Então percebi que as pessoas guardavam repolhos no compartimento das malas. Iriam até Aparecida do Norte e só voltariam para casa dois dias depois, mas saqueavam a carga do caminhão. Meu vizinho, um senhor de rosto obscenamente bronzeado, ainda me olhava, esperando que eu agradecesse.

Algumas das incursões feitas por Miguel Sanches na seara da crônica dão ao livro firme poder de observação do tempo em que se insere, conforme demonstra o conto citado. Porém a contemplação mais ampla, alvejando o homem e alguns de seus dilemas, independentes do tempo, mostra-se escassa justamente por ser desprovida da penetração aguçada no interior dos personagens, os quais vivenciam situações de grande tensão emotiva, as quais são relatadas com escassa tensão narrativa.

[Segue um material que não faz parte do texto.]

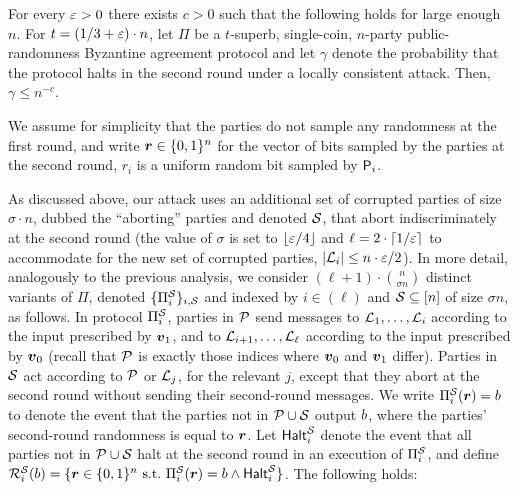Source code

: \begin{theorem}\label{bound:KKL}
For every $\varepsilon> 0$ there exists $c>0$ such that the following holds for large enough $n$. For $t=(1/3+\varepsilon) \cdot n$, let $\Pi$ be a $t$-superb, single-coin, $n$-party public-randomness Byzantine agreement protocol and let $\gamma$ denote the probability that the protocol halts in the second round under a locally consistent attack. Then, $\gamma\le n^{-c}$.
\end{theorem}


We assume for simplicity that the parties do not sample any randomness at the first round, and write ${ \boldsymbol{r}}\in {\{0,1\}^n}$ for the vector of bits sampled by the parties at the second round, \ie $r_i$ is a uniform random bit sampled by $\mathsf{P}_i$.




As discussed above, our attack uses an additional set of corrupted parties of size $\sigma\cdot n$, dubbed the ``aborting'' parties and denoted $\mathcal{S}$, that abort indiscriminately at the second round (the value of $\sigma$ is set to $\lfloor \varepsilon/4 \rfloor$ and $\ell=2\cdot \lceil1/\varepsilon\rceil$ to accommodate for the new set of corrupted parties, \ie $\left|{\cal{L}}_i\right|\le n\cdot \varepsilon /2$). In more detail, analogously to the previous analysis, we consider $(\ell+1)\cdot \binom{n}{\sigma n}$ distinct variants of $\Pi$, denoted $\{\Pi^{\mathcal{S}}_i\}_{i,\mathcal{S}}$ and indexed by $i\in (\ell)$ and $\mathcal{S} \subseteq[n]$ of size $\sigma n$, as follows. In protocol $\Pi_i^{\mathcal{S}}$, parties in $\mathcal{P}$ send messages to ${\cal{L}}_1,\ldots, {\cal{L}}_i$ according to the input prescribed by ${ \boldsymbol{v}}_1$, and to ${\cal{L}}_{i+1},\ldots, {\cal{L}}_\ell$ according to the input prescribed by ${ \boldsymbol{v}}_0$ (recall that $\mathcal{P}$ is exactly those indices where ${ \boldsymbol{v}}_0$ and ${ \boldsymbol{v}}_1$ differ). Parties in $\mathcal{S}$ act according to $\mathcal{P}$ or ${\cal{L}}_j$, for the relevant $j$, except that they abort at the second round without sending their second-round messages. We write $\Pi^{\mathcal{S}}_i({ \boldsymbol{r}})=b$ to denote the event that the parties not in $\mathcal{P}\cup \mathcal{S}$ output $b$, where the parties' second-round randomness is equal to ${ \boldsymbol{r}}$. Let $\mathsf{Halt}^{\mathcal{S}}_i$ denote the event that all parties not in $\mathcal{P}\cup \mathcal{S}$ halt at the second round in an execution of $\Pi^{\mathcal{S}}_i$, and define $\mathcal{R}_{i }^{\mathcal{S}}(b)=\{{ \boldsymbol{r}}\in {\{0,1\}^n}\text{ s.t.\ } \Pi^{\mathcal{S}}_i({ \boldsymbol{r}})=b \land \mathsf{Halt}^{\mathcal{S}}_i\}$. The following holds:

Mesmo em seus melhores lances, como em Redentor, protagonizado por um homem típico das convenções mas algo atormentado por seus desejos homossexuais, a construção do personagem e a análise de seus pensamentos e ações não exploram as procelas sentimentais que se poderiam esperar de alguém com tal perfil. Numa noite na Zona Sul do Rio, Pedro, homem casado e que veio à cidade para um congresso de seu trabalho, leva um travesti para seu quarto, mas interrompe subitamente o ato sexual a que havia dado início. A cena inspira forte dramaticidade, mas é amenamente descrita pelo narrador:

Pedro foi ao banheiro, tirou o preservativo com papel higiênico e tomou um banho rápido. Ela entrou no banheiro só de saia e sandália, para arrumar a peruca no espelho. Então ele viu a imagem de Cristo tatuada na barriga, um Cristo meio selvagem. Pedro teve vontade de chorar.

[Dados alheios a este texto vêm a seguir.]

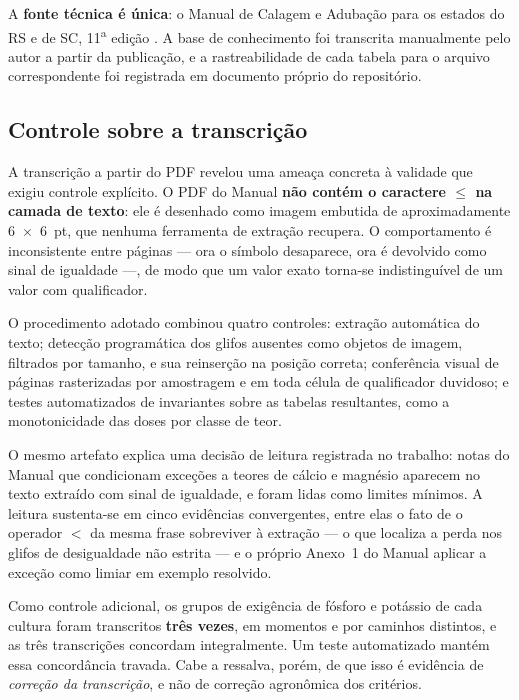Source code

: A \textbf{fonte técnica é única}: o Manual de Calagem e Adubação para os estados do RS e
de SC, 11\textsuperscript{a} edição \citep{ManualCalagem2016}. A base de conhecimento foi
transcrita manualmente pelo autor a partir da publicação, e a rastreabilidade de cada
tabela para o arquivo correspondente foi registrada em documento próprio do repositório.

\subsection{Controle sobre a transcrição}

A transcrição a partir do PDF revelou uma ameaça concreta à validade que exigiu controle
explícito. O PDF do Manual \textbf{não contém o caractere \textquotesingle$\leq$\textquotesingle{} na
camada de texto}: ele é desenhado como imagem embutida de aproximadamente
6~$\times$~6~pt, que nenhuma ferramenta de extração recupera. O comportamento é
inconsistente entre páginas --- ora o símbolo desaparece, ora é devolvido como sinal de
igualdade ---, de modo que um valor exato torna-se indistinguível de um valor com
qualificador.

O procedimento adotado combinou quatro controles: extração automática do texto;
detecção programática dos glifos ausentes como objetos de imagem, filtrados por tamanho,
e sua reinserção na posição correta; conferência visual de páginas rasterizadas por
amostragem e em toda célula de qualificador duvidoso; e testes automatizados de
invariantes sobre as tabelas resultantes, como a monotonicidade das doses por classe de
teor.

O mesmo artefato explica uma decisão de leitura registrada no trabalho: notas do Manual
que condicionam exceções a teores de cálcio e magnésio aparecem no texto extraído com
sinal de igualdade, e foram lidas como limites mínimos. A leitura sustenta-se em cinco
evidências convergentes, entre elas o fato de o operador \textquotesingle$<$\textquotesingle{}
da mesma frase sobreviver à extração --- o que localiza a perda nos glifos de
desigualdade não estrita --- e o próprio Anexo~1 do Manual aplicar a exceção como
limiar em exemplo resolvido.

Como controle adicional, os grupos de exigência de fósforo e potássio de cada cultura
foram transcritos \textbf{três vezes}, em momentos e por caminhos distintos, e as três
transcrições concordam integralmente. Um teste automatizado mantém essa concordância
travada. Cabe a ressalva, porém, de que isso é evidência de \emph{correção da
transcrição}, e não de correção agronômica dos critérios.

Noutro conto, Para o seu bem, cuja atmosfera agônica tem o sangue social, a ausência de desdobramento narrativo (o qual nos aproxima da complexidade anímica do personagem, levando-nos a conhecer e desconhecer o homem) deixa artificial a “conversão” do pacato menino Fábio Júnior ao crime, visto que tudo se processa de modo imediato e, por isso, inverossímil demais: o rapaz fala uma vez com um traficante; o traficante vai a casa dele, e então ele fuma maconha pela primeira vez; bem adiante, Fábio Júnior já consome drogas mais pesadas, e num trajeto percorrido por velocista olímpico, torna-se, a um só tempo, traficante e ladrão (que se dá ao luxo de ir a um culto evangélico desacompanhado sem temer qualquer perseguição): “Estou com dinheiro, compro e vendo droga agora. Tive que matar o [traficante] Pânico porque ele estava dormindo com minha menina, e fiquei com os clientes dele. Todos têm medo do menino Júnior, o vulgo pegou mesmo”.

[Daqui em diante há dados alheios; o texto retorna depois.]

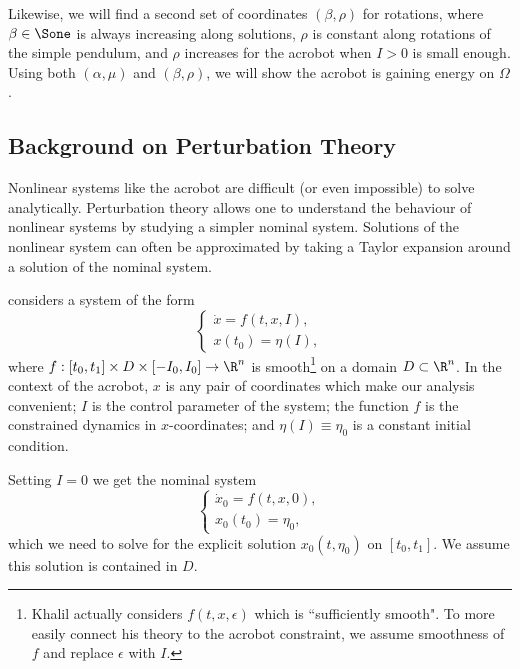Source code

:Likewise, we will find a second set of coordinates \((\beta, \rho)\) for
rotations, where \(\beta \in \Sone\) is always increasing along solutions,
\(\rho\) is constant along rotations of the simple pendulum, and \(\rho\)
increases for the acrobot when \(I > 0\) is small enough.
Using both \((\alpha,\mu)\) and \((\beta,\rho)\), we will show the acrobot is
gaining energy on \(\Omega\).

\subsection{Background on Perturbation Theory}
Nonlinear systems like the acrobot are difficult (or even impossible) to solve
analytically.
Perturbation theory allows one to understand the behaviour of nonlinear systems
by studying a simpler nominal system. 
Solutions of the nonlinear system can often be approximated by taking a Taylor
expansion around a solution of the nominal system.

\citet{khalil_nonlinear} considers a system of the form
\begin{equation}\label{eqn:khalil-setup}
    \begin{cases}
        \dot{x} = f(t,x,I), \\
        x(t_0) = \eta(I),
    \end{cases}
\end{equation}
where 
\(f : [t_0,t_1] \times D \times [-I_0,I_0] \rightarrow \R^n\) is  
smooth\footnote{Khalil actually considers \(f(t,x,\epsilon)\) which is ``sufficiently
    smooth". To more easily connect his theory to the acrobot constraint, we
    assume smoothness of \(f\) and replace \(\epsilon\) with \(I\).}
on a domain \(D \subset \R^n\).
In the context of the acrobot, \(x\) is any pair of coordinates which make
our analysis convenient;
\(I\) is the control parameter of the system;
the function \(f\) is the constrained dynamics in \(x\)-coordinates;
and \(\eta(I) \equiv \eta_0\) is a constant initial condition.

Setting \(I = 0\) we get the nominal system
\begin{equation}\label{eqn:khalil-perturbation-nominal}
    \begin{cases}
        \dot{x}_0 = f(t,x,0) ,\\
        x_0(t_0) = \eta_0 ,
    \end{cases}
\end{equation}
which we need to solve for the explicit solution \(x_0(t,\eta_0)\) on
\([t_0,t_1]\).
We assume this solution is contained in \(D\).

Esta é a tônica geral do livro, a comprovar um surpreendente antagonismo: a literatura de vocação mimética, cujo pressuposto centra-se na representação da realidade, é justamente a que costuma se afastar do real que pretende abraçar com seus laços pragmáticos. E no caso específico de nossos convivas de tempo e de país, muito do que se publica forma uma literatura sem interesse ou capacidade de edificar-se pelo acúmulo do que nossa ainda jovem mas vigorosa tradição legou como valiosos ensinamentos.

Poesia
Fato semelhante ocorre em Alugo palavras, sexto livro de poemas do autor de Então você quer ser escritor?. A considerável produção de Miguel Sanches Neto na escrita em verso não nos permite supor que o novo volume seja mero desenfado ou passeio intelectual do prosador em seus momentos de folga; mas, por outro lado, vê-se de fato que a prática ainda não é sinônimo de primor.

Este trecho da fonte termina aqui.